(WHAT THIS TASK INVOLVES) Identify all lines below that hold "constant" and collect them.

*** Opening EXTRACTED DATA ***

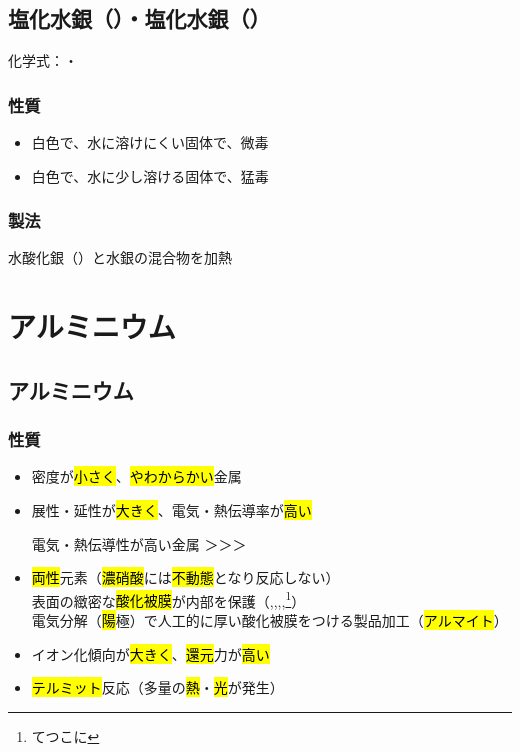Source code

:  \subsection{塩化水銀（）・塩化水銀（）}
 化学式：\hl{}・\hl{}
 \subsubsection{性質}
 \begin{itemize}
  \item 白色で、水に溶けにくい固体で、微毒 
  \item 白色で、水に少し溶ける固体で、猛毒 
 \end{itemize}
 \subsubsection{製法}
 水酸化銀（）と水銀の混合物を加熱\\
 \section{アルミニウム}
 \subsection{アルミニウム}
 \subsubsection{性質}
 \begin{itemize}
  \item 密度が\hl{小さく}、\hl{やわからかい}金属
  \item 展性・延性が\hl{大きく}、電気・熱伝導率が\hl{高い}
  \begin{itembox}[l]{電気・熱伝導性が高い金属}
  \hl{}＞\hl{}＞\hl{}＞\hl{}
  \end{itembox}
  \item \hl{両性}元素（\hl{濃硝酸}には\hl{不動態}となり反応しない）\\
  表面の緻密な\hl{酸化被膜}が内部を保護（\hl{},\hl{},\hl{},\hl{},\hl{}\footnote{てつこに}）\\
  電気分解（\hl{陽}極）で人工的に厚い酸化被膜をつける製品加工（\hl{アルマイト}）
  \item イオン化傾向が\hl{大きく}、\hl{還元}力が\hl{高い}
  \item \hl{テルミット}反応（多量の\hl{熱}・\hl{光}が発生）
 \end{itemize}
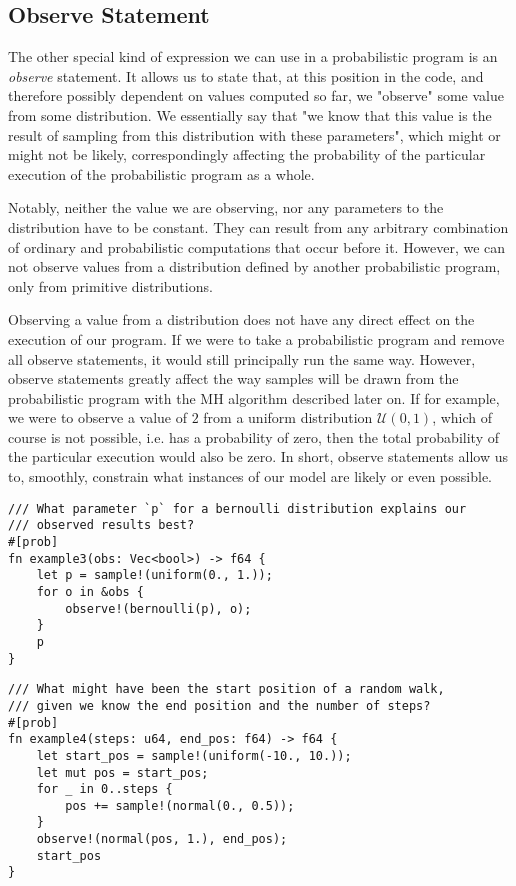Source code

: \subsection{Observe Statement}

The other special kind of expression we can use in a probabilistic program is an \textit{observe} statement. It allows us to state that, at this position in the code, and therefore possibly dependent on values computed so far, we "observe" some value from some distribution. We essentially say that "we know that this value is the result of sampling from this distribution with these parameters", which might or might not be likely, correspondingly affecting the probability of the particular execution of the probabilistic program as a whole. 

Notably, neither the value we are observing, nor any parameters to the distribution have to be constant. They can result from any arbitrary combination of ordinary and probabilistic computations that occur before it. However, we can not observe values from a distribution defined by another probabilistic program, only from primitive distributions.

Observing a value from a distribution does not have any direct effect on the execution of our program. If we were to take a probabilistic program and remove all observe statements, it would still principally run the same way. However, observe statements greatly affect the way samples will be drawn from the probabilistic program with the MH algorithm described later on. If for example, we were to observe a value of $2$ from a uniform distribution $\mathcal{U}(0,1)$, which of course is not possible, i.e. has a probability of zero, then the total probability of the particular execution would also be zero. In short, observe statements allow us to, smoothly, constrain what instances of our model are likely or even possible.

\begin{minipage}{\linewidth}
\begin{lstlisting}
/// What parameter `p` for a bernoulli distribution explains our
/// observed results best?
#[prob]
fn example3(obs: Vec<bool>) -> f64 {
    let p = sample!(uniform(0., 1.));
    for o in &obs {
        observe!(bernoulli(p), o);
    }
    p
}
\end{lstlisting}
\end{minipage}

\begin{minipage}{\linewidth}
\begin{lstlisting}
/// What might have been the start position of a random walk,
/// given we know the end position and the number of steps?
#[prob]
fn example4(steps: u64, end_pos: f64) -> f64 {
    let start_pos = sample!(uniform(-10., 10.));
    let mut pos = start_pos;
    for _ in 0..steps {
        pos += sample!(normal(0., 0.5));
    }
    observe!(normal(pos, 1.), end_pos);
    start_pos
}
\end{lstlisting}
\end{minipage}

*** Closing EXTRACTED DATA ***
*** Opening EXTRACTED DATA ***

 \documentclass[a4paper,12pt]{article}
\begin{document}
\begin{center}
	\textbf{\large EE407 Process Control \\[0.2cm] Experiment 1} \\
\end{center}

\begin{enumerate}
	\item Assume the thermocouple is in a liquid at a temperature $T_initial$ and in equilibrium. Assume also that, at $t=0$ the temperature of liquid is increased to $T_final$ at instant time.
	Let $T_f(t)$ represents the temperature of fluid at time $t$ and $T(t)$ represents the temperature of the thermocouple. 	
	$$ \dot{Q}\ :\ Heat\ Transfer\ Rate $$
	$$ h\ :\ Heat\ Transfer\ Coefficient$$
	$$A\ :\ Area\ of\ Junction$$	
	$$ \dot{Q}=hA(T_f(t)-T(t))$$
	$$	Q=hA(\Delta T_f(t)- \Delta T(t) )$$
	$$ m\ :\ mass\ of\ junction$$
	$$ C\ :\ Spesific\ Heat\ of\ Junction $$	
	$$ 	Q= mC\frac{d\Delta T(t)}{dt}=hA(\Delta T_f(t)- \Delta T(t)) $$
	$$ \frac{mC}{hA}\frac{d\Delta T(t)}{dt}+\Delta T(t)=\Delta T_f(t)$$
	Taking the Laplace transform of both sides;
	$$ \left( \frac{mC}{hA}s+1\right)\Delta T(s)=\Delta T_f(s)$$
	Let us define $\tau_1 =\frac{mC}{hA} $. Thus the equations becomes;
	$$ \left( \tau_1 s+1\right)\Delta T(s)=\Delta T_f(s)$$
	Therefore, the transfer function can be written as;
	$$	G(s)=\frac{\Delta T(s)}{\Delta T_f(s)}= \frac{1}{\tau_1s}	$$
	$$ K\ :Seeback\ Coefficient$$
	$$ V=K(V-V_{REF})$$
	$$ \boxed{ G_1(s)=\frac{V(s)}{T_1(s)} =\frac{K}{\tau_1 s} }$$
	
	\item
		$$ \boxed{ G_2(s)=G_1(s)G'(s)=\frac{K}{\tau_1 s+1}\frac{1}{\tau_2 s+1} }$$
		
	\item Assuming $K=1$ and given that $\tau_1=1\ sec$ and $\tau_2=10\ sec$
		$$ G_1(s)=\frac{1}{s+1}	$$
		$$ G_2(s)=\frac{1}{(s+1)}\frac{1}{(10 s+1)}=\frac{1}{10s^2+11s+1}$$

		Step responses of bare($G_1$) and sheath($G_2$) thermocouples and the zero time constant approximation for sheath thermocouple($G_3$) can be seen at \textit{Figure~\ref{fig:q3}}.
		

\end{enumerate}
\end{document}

*** Closing EXTRACTED DATA ***

(TASK OUTPUT)
Notably, neither the value we are observing, nor any parameters to the distribution have to be constant. They can result from any arbitrary combination of ordinary and probabilistic computations that occur before it. However, we can not observe values from a distribution defined by another probabilistic program, only from primitive distributions.
		Step responses of bare($G_1$) and sheath($G_2$) thermocouples and the zero time constant approximation for sheath thermocouple($G_3$) can be seen at \textit{Figure~\ref{fig:q3}}.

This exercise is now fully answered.